5. Reliance has been placed on the decision given by the apex Court in the case of G. L. Didwania & Anr. vs. ITO (1997) 224 ITR 687 (SC) wherein it was observed that if the finding of false statement in respect of income have been set-aside by the Tribunal, the criminal proceedings could no longer be sustained. This decision was given following the judgment of Uttam Chand vs. ITO (1982) 133 ITR 909 (SC) This later decision was considered by the apex Court in the case of P. Jayappan vs. S. K. Perumal, ITO (1984) 149 ITR 696 (SC)
The decision of Patna High Court in the case of Md. Moinul Haque & Ors. vs. State of Bihar & Ors. (1997) 224 ITR 239 (Pat), is also relied where also the petition under s. 482 CrPC 1973, was allowed and the prosecution was quashed observing that no useful purpose would be served in remitting the case to the trial Court itself for consideration since the penalty imposed for concealment of income has been set aside by the CIT(A), and the basis for a prosecution under ss. 276C and 277 of the IT Act, 1961 no longer exists. There is another decision in the case of Mahadeo Lal Agarwal vs. State of Bihar (1997) 224 ITR 119 (Pat), in which also it was observed that once the proceedings under s. 271(1)(c) of the IT Act, 1961, has been dropped, there is no question of criminal prosecution against the assessee. In the case of Banwari Lal Satyanarain vs. State of Bihar (1989) 179 ITR 387 (Pat) also similar view was taken.

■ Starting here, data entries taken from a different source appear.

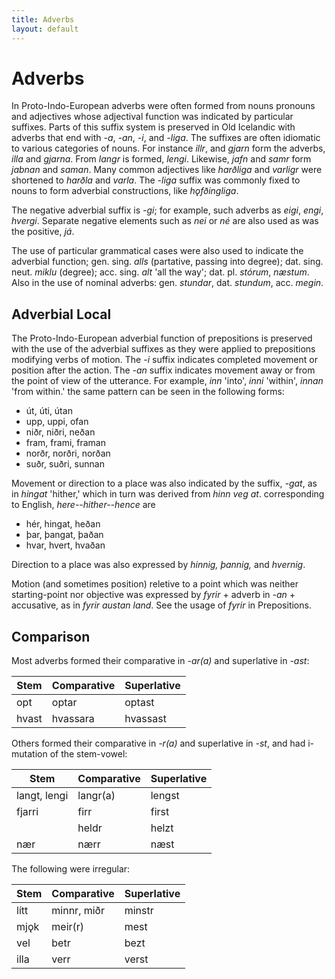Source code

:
 ```yaml
---
title: Adverbs
layout: default
---
```

# Adverbs

In Proto-Indo-European adverbs were often formed from nouns pronouns and adjectives whose adjectival function was indicated by particular suffixes. Parts of this suffix system is preserved in Old Icelandic with adverbs that end with _-a_, _-an_, _-i_, and _-liga_. The suffixes are often idiomatic to various categories of nouns. For instance _illr_, and _gjarn_ form the adverbs, _illa_ and _gjarna_. From _langr_ is formed, _lengi_. Likewise, _jafn_ and _samr_ form _jabnan_ and _saman_. Many common adjectives like _harðliga_ and _varligr_ were shortened to _harðla_ and _varla_. The _-liga_ suffix was commonly fixed to nouns to form adverbial constructions, like _hǫfðingliga_.

The negative adverbial suffix is _-gi_; for example, such adverbs as _eigi_, _engi_, _hvergi_. Separate negative elements such as _nei_ or _né_ are also used as was the positive, _já_.

The use of particular grammatical cases were also used to indicate the adverbial function; gen. sing. _alls_ (partative, passing into degree); dat. sing. neut. _miklu_ (degree); acc. sing. _alt_ 'all the way'; dat. pl. _stórum_, _næstum_. Also in the use of nominal adverbs: gen. _stundar_, dat. _stundum_, acc. _megin_.  

## Adverbial Local

The Proto-Indo-European adverbial function of prepositions is preserved with the use of the adverbial suffixes as they were applied to prepositions modifying verbs of motion. The _-i_ suffix indicates completed movement or position after the action. The _-an_ suffix indicates movement away or from the point of view of the utterance. For example, _inn_ 'into', _inni_ 'within', _innan_ 'from within.' the same pattern can be seen in the following forms:

* út, úti, útan
* upp, uppi, ofan
* niðr, niðri, neðan
* fram, frami, framan
* norðr, norðri, norðan
* suðr, suðri, sunnan

Movement or direction to a place was also indicated by the suffix, _-gat_, as in _hingat_ 'hither,' which in turn was derived from _hinn veg at_. corresponding to English, _here--hither--hence_ are

* hér, hingat, heðan
* þar, þangat, þaðan
* hvar, hvert, hvaðan

Direction to a place was also expressed by _hinnig, þannig,_ and _hvernig_.

Motion (and sometimes position) reletive to a point which was neither starting-point nor objective was expressed by _fyrir_ + adverb in _-an_ + accusative, as in _fyrir austan land_. See the usage of _fyrir_ in Prepositions.

## Comparison

Most adverbs formed their comparative in _-ar(a)_ and superlative in _-ast_:

Stem | Comparative | Superlative
-----|-------------|------------
opt  | optar | optast
hvast | hvassara | hvassast

Others formed their comparative in _-r(a)_ and superlative in _-st_, and had i-mutation of the stem-vowel:

Stem | Comparative | Superlative
-----|-------------|------------
langt, lengi | langr(a) | lengst
fjarri | firr | first
       | heldr | helzt
nær | nærr | næst

The following were irregular:

Stem | Comparative | Superlative
-----|-------------|------------
lítt | minnr, miðr | minstr
mjǫk | meir(r) | mest
vel | betr | bezt
illa | verr | verst
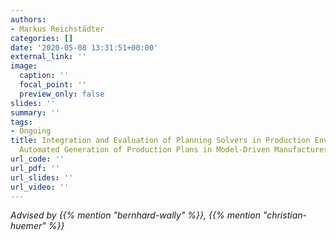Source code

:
 ```yaml
---
authors:
- Markus Reichstädter
categories: []
date: '2020-05-08 13:31:51+00:00'
external_link: ''
image:
  caption: ''
  focal_point: ''
  preview_only: false
slides: ''
summary: ''
tags:
- Ongoing
title: Integration and Evaluation of Planning Solvers in Production Environments.
  Automated Generation of Production Plans in Model-Driven Manufactures.
url_code: ''
url_pdf: ''
url_slides: ''
url_video: ''
---
```




*Advised by {{% mention "bernhard-wally" %}}, {{% mention "christian-huemer" %}}*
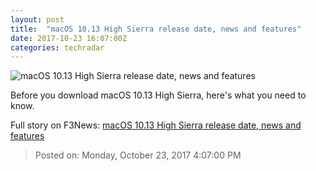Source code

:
 ```yaml
---
layout: post
title:  "macOS 10.13 High Sierra release date, news and features"
date: 2017-10-23 16:07:00Z
categories: techradar
---
```


![macOS 10.13 High Sierra release date, news and features](http://cdn.mos.cms.futurecdn.net/uMPtaVy7kMD2msd5YmMCBf-1200-80.jpg)

Before you download macOS 10.13 High Sierra, here's what you need to know.


Full story on F3News: [macOS 10.13 High Sierra release date, news and features](http://www.f3nws.com/n/FNQpQB)

> Posted on: Monday, October 23, 2017 4:07:00 PM
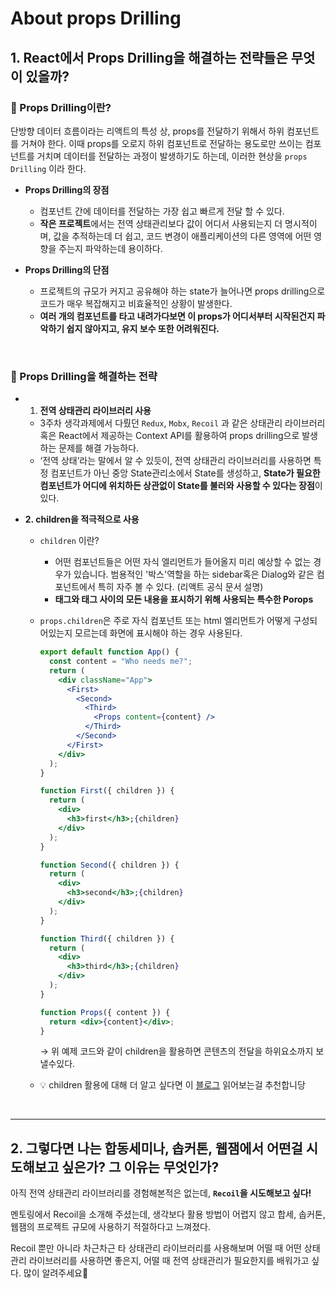 # About props Drilling

## 1. React에서 Props Drilling을 해결하는 전략들은 무엇이 있을까?

### 📍 Props Drilling이란?

단방향 데이터 흐름이라는 리액트의 특성 상, props를 전달하기 위해서 하위 컴포넌트를 거쳐야 한다. 이때 props를 오로지 하위 컴포넌트로 전달하는 용도로만 쓰이는 컴포넌트를 거치며 데이터를 전달하는 과정이 발생하기도 하는데, 이러한 현상을 `props Drilling` 이라 한다.

- **Props Drilling의 장점**

  - 컴포넌트 간에 데이터를 전달하는 가장 쉽고 빠르게 전달 할 수 있다.
  - **작은 프로젝트**에서는 전역 상태관리보다 값이 어디서 사용되는지 더 명시적이며, 값을 추적하는데 더 쉽고, 코드 변경이 애플리케이션의 다른 영역에 어떤 영향을 주는지 파악하는데 용이하다.

- **Props Drilling의 단점**
  - 프로젝트의 규모가 커지고 공유해야 하는 state가 늘어나면 props drilling으로 코드가 매우 복잡해지고 비효율적인 상황이 발생한다.
  - **여러 개의 컴포넌트를 타고 내려가다보면 이 props가 어디서부터 시작된건지 파악하기 쉽지 않아지고, 유지 보수 또한 어려워진다.**

<br/>

### 📍 Props Drilling을 해결하는 전략

- 1. **전역 상태관리 라이브러리 사용**

  - 3주차 생각과제에서 다뤘던 `Redux`, `Mobx`, `Recoil` 과 같은 상태관리 라이브러리 혹은 React에서 제공하는 Context API를 활용하여 props drilling으로 발생하는 문제를 해결 가능하다.
  - ‘전역 상태’라는 말에서 알 수 있듯이, 전역 상태관리 라이브러리를 사용하면 특정 컴포넌트가 아닌 중앙 State관리소에서 State를 생성하고, **State가 필요한 컴포넌트가 어디에 위치하든 상관없이 State를 불러와 사용할 수 있다는 장점**이 있다.

- **2. children을 적극적으로 사용**

  - `children` 이란?
    - 어떤 컴포넌트들은 어떤 자식 엘리먼트가 들어올지 미리 예상할 수 없는 경우가 있습니다. 범용적인 '박스'역할을 하는 sidebar혹은 Dialog와 같은 컴포넌트에서 특히 자주 볼 수 있다. (리액트 공식 문서 설명)
    - **태그와 태그 사이의 모든 내용을 표시하기 위해 사용되는 특수한 Porops**
  - `props.children`은 주로 자식 컴포넌트 또는 html 엘리먼트가 어떻게 구성되어있는지 모르는데 화면에 표시해야 하는 경우 사용된다.

    ```jsx
    export default function App() {
      const content = "Who needs me?";
      return (
        <div className="App">
          <First>
            <Second>
              <Third>
                <Props content={content} />
              </Third>
            </Second>
          </First>
        </div>
      );
    }

    function First({ children }) {
      return (
        <div>
          <h3>first</h3>;{children}
        </div>
      );
    }

    function Second({ children }) {
      return (
        <div>
          <h3>second</h3>;{children}
        </div>
      );
    }

    function Third({ children }) {
      return (
        <div>
          <h3>third</h3>;{children}
        </div>
      );
    }

    function Props({ content }) {
      return <div>{content}</div>;
    }
    ```

    → 위 예제 코드와 같이 children을 활용하면 콘텐츠의 전달을 하위요소까지 보낼수있다.

  - 💡 children 활용에 대해 더 알고 싶다면 이 [블로그](https://www.daleseo.com/react-children/) 읽어보는걸 추천합니당

<br/>
<hr>

## 2. 그렇다면 나는 합동세미나, 솝커톤, 웹잼에서 어떤걸 시도해보고 싶은가? 그 이유는 무엇인가?

아직 전역 상태관리 라이브러리를 경험해본적은 없는데, **`Recoil`을 시도해보고 싶다!**

멘토링에서 Recoil을 소개해 주셨는데, 생각보다 활용 방법이 어렵지 않고 합세, 솝커톤, 웹잼의 프로젝트 규모에 사용하기 적절하다고 느껴졌다.

Recoil 뿐만 아니라 차근차근 타 상태관리 라이브러리를 사용해보며 어떨 때 어떤 상태 관리 라이브러리를 사용하면 좋은지, 어떨 때 전역 상태관리가 필요한지를 배워가고 싶다. 많이 알려주세요🖤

In Nemi Chand Garg vs. ITO (1986) 161 ITR 500 (Raj) it was observed by this Court that if the appeal is pending before the Tribunal further proceedings should not be taken during the pendency of that appeal.
In Kashi Ram Wadhwa vs. ITO (1984) 145 ITR 109 (P&H) Punjab & Haryana High Court has held that once the proceedings under s. 271(1)(c) is dropped, there is no question of criminal prosecution against the assessee.

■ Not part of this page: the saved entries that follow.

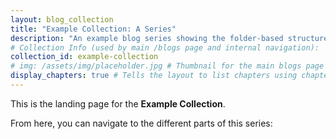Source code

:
 ```yaml
---
layout: blog_collection
title: "Example Collection: A Series"
description: "An example blog series showing the folder-based structure with a landing page."
# Collection Info (used by main /blogs page and internal navigation):
collection_id: example-collection
# img: /assets/img/placeholder.jpg # Thumbnail for the main blogs page - Removed to fix build
display_chapters: true # Tells the layout to list chapters using chapters_list.liquid
---
```


This is the landing page for the **Example Collection**.

From here, you can navigate to the different parts of this series:
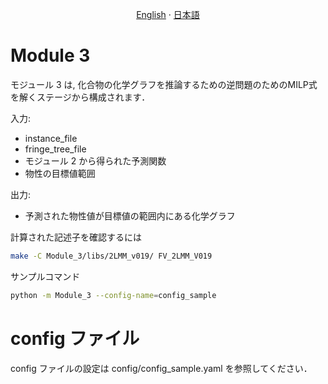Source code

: <p align="center">
  <a href="/multimodel/src/Module_3/README.md">English</a>
  ·
  <a href="/multimodel/src/Module_3/README_jp.md">日本語</a>
</p>

# Module 3
モジュール 3 は, 化合物の化学グラフを推論するための逆問題のためのMILP式を解くステージから構成されます．

入力:
- instance_file
- fringe_tree_file
- モジュール 2 から得られた予測関数
- 物性の目標値範囲

出力:
- 予測された物性値が目標値の範囲内にある化学グラフ

計算された記述子を確認するには
```bash
make -C Module_3/libs/2LMM_v019/ FV_2LMM_V019
```

サンプルコマンド
```bash
python -m Module_3 --config-name=config_sample
```

# config ファイル
config ファイルの設定は config/config_sample.yaml を参照してください．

Bombay High Court in the case of Shashichand Jain & Ors. vs. Union of India & Ors. (1995) 213 ITR 184 (Bom) has taken the view that once the Tribunal has come to the conclusion that there was neither wilful attempt of evasion of any tax nor any deliberate false statement made in the verification clause of the WT return, there is no basis for prosecution.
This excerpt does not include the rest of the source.